A lot of weeks, the Letters start as a series of emails to myself. I've been working hard recently to get things back into a routine after what turned out to be a pretty hectic...well, year, overall. Adjusting to a much bigger house has my cleaning schedule all out of whack, our food situation has been abysmal (not really my job, but all of our moods feed into the problem), and in general the approach to things has been haphazard at best. It was really grinding me down.
I keep a self-motivation playlist, which is a lot more sing-along Broadway songs than I imagine the average person uses, and the two opening numbers from Waitress have been on rotation in that list for several years now. Despite that, I'd never been able to listen through the full album, because it's a JOURNEY and it was too many feelings. Then we talked about it on The Parent Rap and I decided to finally listen to it through, and OOF, is all. I've been gutted, but I also can't stop listening to it.
One of the songs that keeps dragging me into feelings land is the one quoted above, and I feel so tangled up in it. The first line in particular sends me 'round the bend a little, but a lot of them have the same double meaning for me, between what they say to me and what they'd say to my mom.

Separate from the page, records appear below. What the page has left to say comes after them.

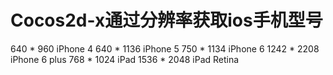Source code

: # Cocos2d-x通过分辨率获取ios手机型号

640 * 960 	iPhone 4
640 * 1136	iPhone 5
750 * 1134	iPhone 6
1242 * 2208	iPhone 6 plus
768 * 1024	iPad
1536 * 2048	iPad Retina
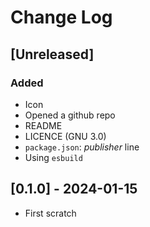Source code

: # Change Log

<!--
## [version.subversion.fix] - yyyy-month-day

### Added

- An add

### Fixed
### Changed
### Removed
-->

## [Unreleased]

### Added

- Icon
- Opened a github repo
- README
- LICENCE (GNU 3.0)
- `package.json`: _publisher_ line
- Using `esbuild`

## [0.1.0] - 2024-01-15

- First scratch
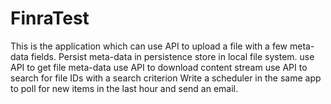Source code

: # FinraTest

This is the application which can use API to upload a file with a few meta-data fields. Persist meta-data in persistence store in local file system.
use API to get file meta-data
use API to download content stream 
use API to search for file IDs with a search criterion 
Write a scheduler in the same app to poll for new items in the last hour and send an email.
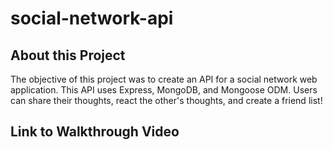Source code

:# social-network-api

## About this Project
The objective of this project was to create an API for a social network web application. This API uses Express, MongoDB, and Mongoose ODM. Users can share their thoughts, react the other's thoughts, and create a friend list!

## Link to Walkthrough Video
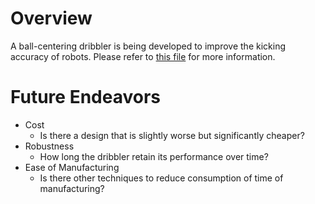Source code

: # Overview
A ball-centering dribbler is being developed to improve the kicking accuracy of robots. Please refer to [this file](https://github.com/oonchulip97/dribbler/blob/master/Study%20of%20Material%20and%20Design%20of%20Dribbler%20Subsystem.pdf) for more information.

# Future Endeavors
  - Cost
    - Is there a design that is slightly worse but significantly cheaper?
  - Robustness
    - How long the dribbler retain its performance over time?
  - Ease of Manufacturing
    - Is there other techniques to reduce consumption of time of manufacturing?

It's no secret that Mom Stuff is rough on me the past few years, but in one of the very earliest editions of this newsletter, I wrote a little bit about my mom's idealism and how I still feel it's something worth believing in. Despite everything, I think she has always wanted to be a version of herself who loved the world, who had People, who did Good. That version of herself and that version of myself have a lot in common, and while I can't speak with any authority whatsoever on whether that version of her exists these days, I hope that version of me does. I hope that, now that there's a bit of distance and time between me and the before/after divide on this situation, I'm able to consider things in a way that lets me use the good.